> Source information
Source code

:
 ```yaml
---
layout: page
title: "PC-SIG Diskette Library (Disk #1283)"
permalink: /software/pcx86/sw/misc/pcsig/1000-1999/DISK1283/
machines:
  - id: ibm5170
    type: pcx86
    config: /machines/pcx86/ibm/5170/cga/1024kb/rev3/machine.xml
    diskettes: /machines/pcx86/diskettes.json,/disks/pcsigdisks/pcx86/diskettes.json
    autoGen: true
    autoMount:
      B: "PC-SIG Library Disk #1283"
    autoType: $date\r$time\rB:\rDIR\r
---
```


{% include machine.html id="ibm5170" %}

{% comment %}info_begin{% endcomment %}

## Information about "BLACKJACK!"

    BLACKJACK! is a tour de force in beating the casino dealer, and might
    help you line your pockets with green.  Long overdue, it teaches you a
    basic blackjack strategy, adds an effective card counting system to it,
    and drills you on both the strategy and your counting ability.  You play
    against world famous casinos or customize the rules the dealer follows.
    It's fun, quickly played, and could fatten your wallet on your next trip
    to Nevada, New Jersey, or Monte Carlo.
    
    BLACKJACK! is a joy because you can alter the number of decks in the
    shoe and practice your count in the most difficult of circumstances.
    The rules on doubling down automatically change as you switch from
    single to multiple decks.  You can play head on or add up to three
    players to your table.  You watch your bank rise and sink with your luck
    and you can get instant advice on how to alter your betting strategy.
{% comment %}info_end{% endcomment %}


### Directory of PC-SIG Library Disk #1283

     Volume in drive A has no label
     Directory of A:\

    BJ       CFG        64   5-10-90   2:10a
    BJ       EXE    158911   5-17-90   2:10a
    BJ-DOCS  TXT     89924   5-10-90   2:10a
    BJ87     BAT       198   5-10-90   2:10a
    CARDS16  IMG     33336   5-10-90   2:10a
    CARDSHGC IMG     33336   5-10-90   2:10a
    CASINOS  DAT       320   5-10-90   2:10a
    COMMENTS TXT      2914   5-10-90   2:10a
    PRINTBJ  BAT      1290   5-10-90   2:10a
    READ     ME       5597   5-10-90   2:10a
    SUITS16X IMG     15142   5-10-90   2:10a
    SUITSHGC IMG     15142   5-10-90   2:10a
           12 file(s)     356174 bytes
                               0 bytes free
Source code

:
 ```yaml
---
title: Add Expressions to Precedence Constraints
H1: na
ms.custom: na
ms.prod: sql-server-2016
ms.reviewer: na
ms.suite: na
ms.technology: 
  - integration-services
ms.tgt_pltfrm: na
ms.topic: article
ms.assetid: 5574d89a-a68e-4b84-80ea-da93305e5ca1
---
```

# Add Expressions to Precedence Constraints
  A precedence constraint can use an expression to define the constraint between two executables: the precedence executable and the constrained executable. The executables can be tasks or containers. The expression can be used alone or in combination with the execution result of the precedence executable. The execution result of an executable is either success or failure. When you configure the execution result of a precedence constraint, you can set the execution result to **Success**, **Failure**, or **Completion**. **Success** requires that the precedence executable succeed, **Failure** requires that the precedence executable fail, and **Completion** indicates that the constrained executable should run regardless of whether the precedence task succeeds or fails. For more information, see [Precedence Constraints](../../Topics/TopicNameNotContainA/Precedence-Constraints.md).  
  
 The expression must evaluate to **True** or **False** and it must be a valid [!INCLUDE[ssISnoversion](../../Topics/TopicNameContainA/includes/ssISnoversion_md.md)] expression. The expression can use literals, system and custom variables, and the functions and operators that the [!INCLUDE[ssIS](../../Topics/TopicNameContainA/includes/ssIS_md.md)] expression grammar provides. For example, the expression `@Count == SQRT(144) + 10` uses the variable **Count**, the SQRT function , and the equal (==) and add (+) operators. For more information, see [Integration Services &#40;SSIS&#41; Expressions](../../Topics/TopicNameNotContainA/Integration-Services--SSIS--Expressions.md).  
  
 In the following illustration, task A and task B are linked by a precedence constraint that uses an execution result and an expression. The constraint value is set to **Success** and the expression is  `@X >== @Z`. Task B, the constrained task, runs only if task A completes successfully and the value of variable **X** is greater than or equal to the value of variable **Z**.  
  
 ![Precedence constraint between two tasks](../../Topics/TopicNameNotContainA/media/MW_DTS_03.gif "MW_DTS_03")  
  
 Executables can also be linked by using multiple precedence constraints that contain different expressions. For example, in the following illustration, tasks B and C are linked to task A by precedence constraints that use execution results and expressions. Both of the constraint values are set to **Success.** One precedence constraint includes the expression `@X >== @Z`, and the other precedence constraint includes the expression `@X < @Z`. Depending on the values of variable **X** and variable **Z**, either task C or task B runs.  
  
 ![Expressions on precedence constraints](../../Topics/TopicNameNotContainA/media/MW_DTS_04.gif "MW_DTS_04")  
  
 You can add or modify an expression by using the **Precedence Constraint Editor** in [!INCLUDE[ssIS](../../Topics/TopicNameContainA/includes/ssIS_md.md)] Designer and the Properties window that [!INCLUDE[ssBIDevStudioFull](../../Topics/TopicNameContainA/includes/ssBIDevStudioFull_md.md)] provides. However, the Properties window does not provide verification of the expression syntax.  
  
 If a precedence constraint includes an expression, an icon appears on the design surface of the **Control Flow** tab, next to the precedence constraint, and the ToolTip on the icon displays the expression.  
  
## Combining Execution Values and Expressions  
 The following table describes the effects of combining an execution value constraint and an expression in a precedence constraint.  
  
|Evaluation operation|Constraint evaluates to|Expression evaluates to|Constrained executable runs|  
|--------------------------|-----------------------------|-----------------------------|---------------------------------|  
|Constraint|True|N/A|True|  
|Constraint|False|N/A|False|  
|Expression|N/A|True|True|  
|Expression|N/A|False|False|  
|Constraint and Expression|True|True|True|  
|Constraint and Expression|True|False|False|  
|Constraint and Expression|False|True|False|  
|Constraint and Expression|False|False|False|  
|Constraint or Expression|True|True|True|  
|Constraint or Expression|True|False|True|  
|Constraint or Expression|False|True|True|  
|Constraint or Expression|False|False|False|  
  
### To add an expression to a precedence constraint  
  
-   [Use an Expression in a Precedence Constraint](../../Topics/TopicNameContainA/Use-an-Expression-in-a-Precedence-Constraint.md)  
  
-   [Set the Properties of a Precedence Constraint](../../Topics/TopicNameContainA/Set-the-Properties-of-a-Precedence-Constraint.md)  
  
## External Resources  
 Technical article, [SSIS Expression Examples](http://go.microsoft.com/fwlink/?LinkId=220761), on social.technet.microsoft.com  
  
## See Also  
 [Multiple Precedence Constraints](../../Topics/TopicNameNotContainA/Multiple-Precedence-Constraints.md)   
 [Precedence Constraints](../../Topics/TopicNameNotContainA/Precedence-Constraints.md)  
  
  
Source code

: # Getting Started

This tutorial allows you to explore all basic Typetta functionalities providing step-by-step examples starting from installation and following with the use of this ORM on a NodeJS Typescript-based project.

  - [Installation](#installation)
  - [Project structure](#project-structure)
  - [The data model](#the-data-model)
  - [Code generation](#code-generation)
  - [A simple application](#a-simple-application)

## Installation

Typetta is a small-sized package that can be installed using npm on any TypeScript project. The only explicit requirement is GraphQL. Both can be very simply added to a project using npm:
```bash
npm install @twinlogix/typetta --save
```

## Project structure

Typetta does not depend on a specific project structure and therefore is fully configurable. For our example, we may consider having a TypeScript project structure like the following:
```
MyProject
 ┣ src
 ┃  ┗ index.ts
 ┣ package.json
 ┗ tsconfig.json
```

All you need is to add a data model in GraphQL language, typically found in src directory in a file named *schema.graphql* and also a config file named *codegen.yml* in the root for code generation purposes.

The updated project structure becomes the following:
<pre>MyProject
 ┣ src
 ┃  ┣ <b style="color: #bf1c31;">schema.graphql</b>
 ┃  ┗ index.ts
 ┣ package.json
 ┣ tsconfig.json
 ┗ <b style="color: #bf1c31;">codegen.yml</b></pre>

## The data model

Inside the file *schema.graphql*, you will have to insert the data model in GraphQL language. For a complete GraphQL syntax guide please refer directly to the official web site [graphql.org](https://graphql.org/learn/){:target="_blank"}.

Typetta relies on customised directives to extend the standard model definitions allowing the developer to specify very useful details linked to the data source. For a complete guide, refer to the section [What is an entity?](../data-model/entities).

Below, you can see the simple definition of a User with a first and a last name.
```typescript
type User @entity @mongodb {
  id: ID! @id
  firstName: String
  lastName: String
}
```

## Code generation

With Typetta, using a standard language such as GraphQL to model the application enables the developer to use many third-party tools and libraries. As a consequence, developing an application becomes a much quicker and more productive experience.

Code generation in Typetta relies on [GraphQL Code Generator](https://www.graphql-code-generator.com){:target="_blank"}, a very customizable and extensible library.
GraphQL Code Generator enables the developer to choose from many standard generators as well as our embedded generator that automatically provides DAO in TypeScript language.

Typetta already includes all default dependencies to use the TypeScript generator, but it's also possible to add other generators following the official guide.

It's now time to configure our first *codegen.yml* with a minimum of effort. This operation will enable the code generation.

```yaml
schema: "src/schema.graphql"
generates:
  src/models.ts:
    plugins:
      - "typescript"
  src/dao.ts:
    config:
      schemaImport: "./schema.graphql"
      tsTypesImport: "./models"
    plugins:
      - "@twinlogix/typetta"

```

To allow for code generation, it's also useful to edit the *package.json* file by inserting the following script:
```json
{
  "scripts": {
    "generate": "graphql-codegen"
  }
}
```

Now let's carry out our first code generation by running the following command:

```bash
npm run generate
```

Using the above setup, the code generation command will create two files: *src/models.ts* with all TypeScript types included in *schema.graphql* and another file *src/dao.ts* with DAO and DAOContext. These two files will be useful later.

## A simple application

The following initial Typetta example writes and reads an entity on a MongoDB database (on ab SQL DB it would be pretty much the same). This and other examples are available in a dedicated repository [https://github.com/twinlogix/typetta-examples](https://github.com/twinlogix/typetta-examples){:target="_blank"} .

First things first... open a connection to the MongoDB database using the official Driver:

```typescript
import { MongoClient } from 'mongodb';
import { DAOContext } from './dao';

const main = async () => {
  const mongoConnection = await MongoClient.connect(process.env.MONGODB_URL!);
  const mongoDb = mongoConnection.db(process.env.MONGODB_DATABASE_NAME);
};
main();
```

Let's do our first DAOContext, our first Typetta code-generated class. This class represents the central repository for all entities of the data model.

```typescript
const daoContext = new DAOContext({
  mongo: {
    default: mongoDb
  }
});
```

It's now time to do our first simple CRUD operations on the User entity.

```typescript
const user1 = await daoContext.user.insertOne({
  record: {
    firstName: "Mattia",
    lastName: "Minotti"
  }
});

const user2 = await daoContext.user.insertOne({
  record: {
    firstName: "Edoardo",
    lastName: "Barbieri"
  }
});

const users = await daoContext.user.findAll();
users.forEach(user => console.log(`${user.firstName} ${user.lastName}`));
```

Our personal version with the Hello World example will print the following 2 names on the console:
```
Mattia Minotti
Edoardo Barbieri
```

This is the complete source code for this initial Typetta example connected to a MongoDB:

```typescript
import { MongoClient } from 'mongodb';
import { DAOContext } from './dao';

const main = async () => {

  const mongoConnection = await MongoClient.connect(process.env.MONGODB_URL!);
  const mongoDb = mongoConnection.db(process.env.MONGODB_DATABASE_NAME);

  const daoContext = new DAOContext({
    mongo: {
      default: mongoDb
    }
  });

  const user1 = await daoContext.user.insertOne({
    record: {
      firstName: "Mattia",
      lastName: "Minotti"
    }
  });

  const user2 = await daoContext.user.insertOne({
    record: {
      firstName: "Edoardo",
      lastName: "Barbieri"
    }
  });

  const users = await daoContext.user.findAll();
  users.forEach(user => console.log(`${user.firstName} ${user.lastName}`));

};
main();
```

> Prompt
Write down exactly every line of the material above up to and including the line containing "shoe and practice".

> Answer for the task
Source code

:
 ```yaml
---
layout: page
title: "PC-SIG Diskette Library (Disk #1283)"
permalink: /software/pcx86/sw/misc/pcsig/1000-1999/DISK1283/
machines:
  - id: ibm5170
    type: pcx86
    config: /machines/pcx86/ibm/5170/cga/1024kb/rev3/machine.xml
    diskettes: /machines/pcx86/diskettes.json,/disks/pcsigdisks/pcx86/diskettes.json
    autoGen: true
    autoMount:
      B: "PC-SIG Library Disk #1283"
    autoType: $date\r$time\rB:\rDIR\r
---
```


{% include machine.html id="ibm5170" %}

{% comment %}info_begin{% endcomment %}

## Information about "BLACKJACK!"

    BLACKJACK! is a tour de force in beating the casino dealer, and might
    help you line your pockets with green.  Long overdue, it teaches you a
    basic blackjack strategy, adds an effective card counting system to it,
    and drills you on both the strategy and your counting ability.  You play
    against world famous casinos or customize the rules the dealer follows.
    It's fun, quickly played, and could fatten your wallet on your next trip
    to Nevada, New Jersey, or Monte Carlo.
    
    BLACKJACK! is a joy because you can alter the number of decks in the
    shoe and practice your count in the most difficult of circumstances.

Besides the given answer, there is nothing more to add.